What will happen immediatley though is that people like me and others on this list, will write  local JS caches for data using any of the numerous storage mechanisms available in browsers.  We will also write servers that can implement SEARCH for local and remotely proxied resources, as I have partly done here in Scala here

  https://github.com/read-write-web/rww-play/wiki/Curl-Interactions#sparql-queries

Some people may wish to implement SEARCH for XML query languages, other for CSV formats, others for JSON, etc. I'll be doing something for JSON-LD.

But we might as well write the spec for SEARCH in such a way that when the market grows enough that the large infrastructure companies will want to buy new enhanced proxies tuned for the languages that are most used ( probably nothing to do with what I am doing ) to improve the service for their customers, that these can then together with the stacks the initial group has deployed to satisfy their more limited needs.

> 
>> To illustrate the different cases, let us take the example from http://datatracker.ietf.org/doc/draft-snell-search-method/ . The resource <http://example.org/contacts> is a small table of contacts.
>> Let us imagine that
>> 
>> A. GET followed by SEARCH
>> -------------------------
>> 
>> 1. James makes a GET request on <http://example.org/contacts> via a cache C and C caches the returned  representation with etag1 ( and the same Location header )
>> 2. Ashok then makes a conditional SEARCH request on <http://example.org/contacts> via the same cache C with etag1 too
>> 
>> I think it is important that SEARCH guarantee the following:
>> 
>> it should not be necessary for the cache C to send the search request all the way back to the server example.org if it knows the query lanuage used in the SEARCH request, because it should be able to answer that
>> itself using the information from the GET in 1. above.
> 
> That not only implies that caches special-case the SEARCH method, but also know the semantics of SEARCH payloads.
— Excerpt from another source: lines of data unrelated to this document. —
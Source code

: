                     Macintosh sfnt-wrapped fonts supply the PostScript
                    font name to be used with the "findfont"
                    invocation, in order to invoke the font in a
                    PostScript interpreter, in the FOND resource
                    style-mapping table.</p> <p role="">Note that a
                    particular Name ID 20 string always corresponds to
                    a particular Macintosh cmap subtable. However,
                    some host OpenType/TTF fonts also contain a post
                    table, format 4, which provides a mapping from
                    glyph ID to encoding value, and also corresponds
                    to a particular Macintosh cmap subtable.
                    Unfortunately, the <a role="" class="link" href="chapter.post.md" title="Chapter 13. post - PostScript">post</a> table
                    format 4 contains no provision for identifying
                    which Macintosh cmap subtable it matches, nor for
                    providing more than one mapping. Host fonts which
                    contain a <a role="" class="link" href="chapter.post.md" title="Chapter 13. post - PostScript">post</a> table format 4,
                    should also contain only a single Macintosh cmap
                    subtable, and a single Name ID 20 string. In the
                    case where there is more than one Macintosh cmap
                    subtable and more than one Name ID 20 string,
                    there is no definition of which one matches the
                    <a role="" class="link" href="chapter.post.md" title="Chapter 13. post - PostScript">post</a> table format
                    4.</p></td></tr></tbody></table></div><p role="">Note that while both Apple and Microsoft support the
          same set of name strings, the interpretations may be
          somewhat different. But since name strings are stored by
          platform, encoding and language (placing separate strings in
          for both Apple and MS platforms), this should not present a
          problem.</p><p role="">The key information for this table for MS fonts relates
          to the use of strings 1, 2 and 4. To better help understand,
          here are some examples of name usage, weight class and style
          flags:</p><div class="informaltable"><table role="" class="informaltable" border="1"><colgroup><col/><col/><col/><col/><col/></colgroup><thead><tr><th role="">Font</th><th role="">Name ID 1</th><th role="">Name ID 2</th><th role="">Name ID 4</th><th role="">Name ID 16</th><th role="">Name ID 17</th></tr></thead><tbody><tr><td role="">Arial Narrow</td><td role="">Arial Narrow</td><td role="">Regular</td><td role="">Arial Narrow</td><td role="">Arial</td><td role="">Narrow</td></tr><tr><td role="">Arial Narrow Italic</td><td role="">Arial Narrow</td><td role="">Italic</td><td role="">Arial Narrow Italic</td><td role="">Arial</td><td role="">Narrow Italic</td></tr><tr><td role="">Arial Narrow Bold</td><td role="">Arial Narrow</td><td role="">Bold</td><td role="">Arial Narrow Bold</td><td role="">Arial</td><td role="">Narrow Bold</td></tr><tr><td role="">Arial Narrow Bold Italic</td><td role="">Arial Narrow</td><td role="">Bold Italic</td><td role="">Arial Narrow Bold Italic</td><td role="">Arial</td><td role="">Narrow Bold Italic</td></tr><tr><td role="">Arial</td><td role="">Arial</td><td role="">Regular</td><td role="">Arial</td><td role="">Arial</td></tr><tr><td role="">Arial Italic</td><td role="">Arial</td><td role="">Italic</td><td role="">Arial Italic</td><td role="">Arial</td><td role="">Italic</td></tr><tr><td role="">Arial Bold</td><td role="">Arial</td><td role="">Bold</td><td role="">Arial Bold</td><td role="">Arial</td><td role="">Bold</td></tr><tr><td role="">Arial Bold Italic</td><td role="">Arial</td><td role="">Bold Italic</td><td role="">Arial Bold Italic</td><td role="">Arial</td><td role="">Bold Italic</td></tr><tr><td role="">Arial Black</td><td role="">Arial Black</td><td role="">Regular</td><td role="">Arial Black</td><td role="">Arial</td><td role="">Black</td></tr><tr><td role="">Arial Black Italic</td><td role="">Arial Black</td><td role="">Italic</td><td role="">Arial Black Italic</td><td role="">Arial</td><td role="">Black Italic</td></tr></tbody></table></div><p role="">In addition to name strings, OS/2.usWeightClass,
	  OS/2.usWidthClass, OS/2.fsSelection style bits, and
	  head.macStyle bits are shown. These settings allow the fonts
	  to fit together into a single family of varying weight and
yes, and I am just building a client Scala-JS store and a server Scala store to do that for a couple of query formats, under the Apache licence. 

> 
>> ...
> 
> 
> I'd prefer to concentrate on the concrete method definition first.
> 
> As Mark said, once you leave the world of GET and HEAD, standard caches won't help you anymore.

Yes, but I am not relying on standard caches. I am writing in-browser and server caches myself. The server caches are needed anyway because of the limitations of CORS.

> 
> Of course a server can indicate that a specific SEARCH response is indeed cacheable (cache-control!), but it's unlikely that generic caches will start to implement that.
> 
> If what's needed is a mechanism to discover GETtable resources that implement a specific query, something like <https://greenbytes.de/tech/webdav/draft-reschke-http-get-location-latest.html> might be needed.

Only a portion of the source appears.